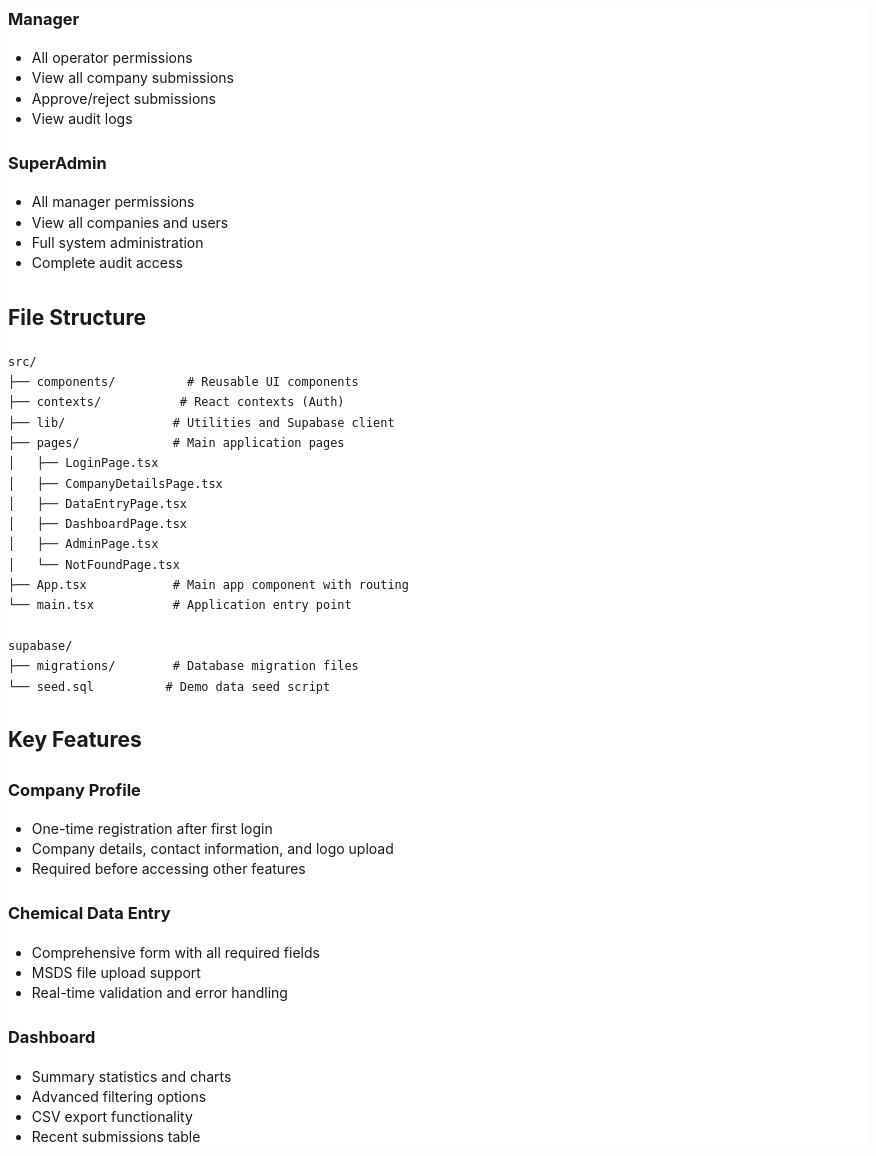 ### Manager
- All operator permissions
- View all company submissions
- Approve/reject submissions
- View audit logs

### SuperAdmin
- All manager permissions
- View all companies and users
- Full system administration
- Complete audit access

## File Structure

```
src/
├── components/          # Reusable UI components
├── contexts/           # React contexts (Auth)
├── lib/               # Utilities and Supabase client
├── pages/             # Main application pages
│   ├── LoginPage.tsx
│   ├── CompanyDetailsPage.tsx
│   ├── DataEntryPage.tsx
│   ├── DashboardPage.tsx
│   ├── AdminPage.tsx
│   └── NotFoundPage.tsx
├── App.tsx            # Main app component with routing
└── main.tsx           # Application entry point

supabase/
├── migrations/        # Database migration files
└── seed.sql          # Demo data seed script
```

## Key Features

### Company Profile
- One-time registration after first login
- Company details, contact information, and logo upload
- Required before accessing other features

### Chemical Data Entry
- Comprehensive form with all required fields
- MSDS file upload support
- Real-time validation and error handling

### Dashboard
- Summary statistics and charts
- Advanced filtering options
- CSV export functionality
- Recent submissions table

_ _ _ _

Output the material word for word, and keep the pictures out.

*Result for this exercise*
 ### Manager
- All operator permissions
- View all company submissions
- Approve/reject submissions
- View audit logs

### SuperAdmin
- All manager permissions
- View all companies and users
- Full system administration
- Complete audit access

## File Structure

```
src/
├── components/          # Reusable UI components
├── contexts/           # React contexts (Auth)
├── lib/               # Utilities and Supabase client
├── pages/             # Main application pages
│   ├── LoginPage.tsx
│   ├── CompanyDetailsPage.tsx
│   ├── DataEntryPage.tsx
│   ├── DashboardPage.tsx
│   ├── AdminPage.tsx
│   └── NotFoundPage.tsx
├── App.tsx            # Main app component with routing
└── main.tsx           # Application entry point

supabase/
├── migrations/        # Database migration files
└── seed.sql          # Demo data seed script
```

## Key Features

### Company Profile
- One-time registration after first login
- Company details, contact information, and logo upload
- Required before accessing other features

### Chemical Data Entry
- Comprehensive form with all required fields
- MSDS file upload support
- Real-time validation and error handling

### Dashboard
- Summary statistics and charts
- Advanced filtering options
- CSV export functionality
- Recent submissions table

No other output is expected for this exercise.